Чтобы не голодать, он устроился учеником в одну из казанских крендельных пекарен. Мастерская и пекарня находились в подвале. Похороненный в этом жарком и шумном погребе, он чувствовал себя отрезанным от внешнего мира. Солнце светило для других. Прохожие шли над его головой. Он работал по четырнадцать часов в день, а потом, разбитый усталостью, не имел сил, чтобы ходить к Деренкову, чтобы встретиться с разговорчивыми студентами. Даже в свободные дни он или спал, или оставался с сорока рабочими пекарни. Большая их часть напивалась, чтобы убить время, или отправлялась нетвердой походкой в дома терпимости. Их насмешливое презрение к женщинам возмущало Алексея, и, если он сопровождал их иногда, себе он запрещал любые отношения с проститутками. Они же из-за его застенчивости смеялись над ним. Товарищи его, похвалившись сексуальной энергией, признавались, что его присутствие стесняло их – «вроде как при попе али при отце». Тяготясь своей девственностью в восемнадцать лет, он не решался переспать с одним из этих уродливых созданий, продажных и грязных, которыми довольствовались клиенты борделя. Когда он смотрелся в зеркало, он казался себе некрасивым, длинным и нескладным, со своими выпирающими калмыцкими скулами. Даже собственный голос раздражал его.

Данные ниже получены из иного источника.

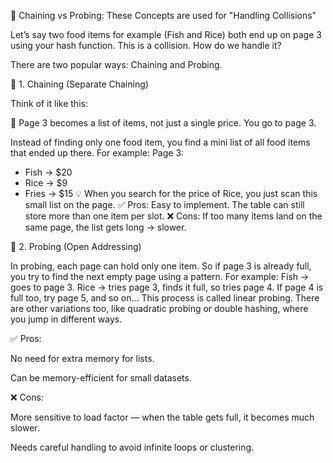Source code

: 🧵 Chaining vs Probing: These Concepts are used for "Handling Collisions"

Let’s say two food items for example (Fish and Rice) both end up on page 3 using your hash function. This is a collision.
How do we handle it?

There are two popular ways: Chaining and Probing.

🧶 1. Chaining (Separate Chaining)

Think of it like this:

📖 Page 3 becomes a list of items, not just a single price.
You go to page 3.

Instead of finding only one food item, you find a mini list of all food items that ended up there.
For example:
Page 3:
- Fish → $20
- Rice → $9
- Fries → $15
💡 When you search for the price of Rice, you just scan this small list on the page.
✅ Pros:
Easy to implement.
The table can still store more than one item per slot.
❌ Cons:
If too many items land on the same page, the list gets long → slower.

🔁 2. Probing (Open Addressing)

In probing, each page can hold only one item. So if page 3 is already full, you try to find the next empty page using a pattern.
For example:
Fish → goes to page 3.
Rice → tries page 3, finds it full, so tries page 4.
If page 4 is full too, try page 5, and so on…
This process is called linear probing.
There are other variations too, like quadratic probing or double hashing, where you jump in different ways.

✅ Pros:

No need for extra memory for lists.

Can be memory-efficient for small datasets.

❌ Cons:

More sensitive to load factor — when the table gets full, it becomes much slower.

Needs careful handling to avoid infinite loops or clustering.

Тем временем Деренков задумал открыть булочную, и Алексей стал работать у него как «подручный пекаря» и «свой человек», который должен был следить, «чтоб оный пекарь не воровал». Переходя из одного подвала в другой, поменьше и почище, Алексей пребывал под властью иллюзии, что поднимается на более высокий культурный уровень. Оказавшись у Деренкова, он снова встретился со студентами и был допущен в новые тайные «кружки самообразования». Большая часть студентов, которых он встречал на этих собраниях, была народниками, сторонниками идеалистического социализма, базировавшегося на врожденной мудрости русского мужика. Но среди них уже появилось несколько социал-демократов, последователей Маркса, ратовавших за объединение рабочих и решительные действия. Именно этот образ мыслей больше всего подходил бунтарскому характеру Алексея. Он тотчас отошел от экзальтированных мечтаний и принял реалистичную концепцию борьбы с буржуазией, царизмом и капиталом.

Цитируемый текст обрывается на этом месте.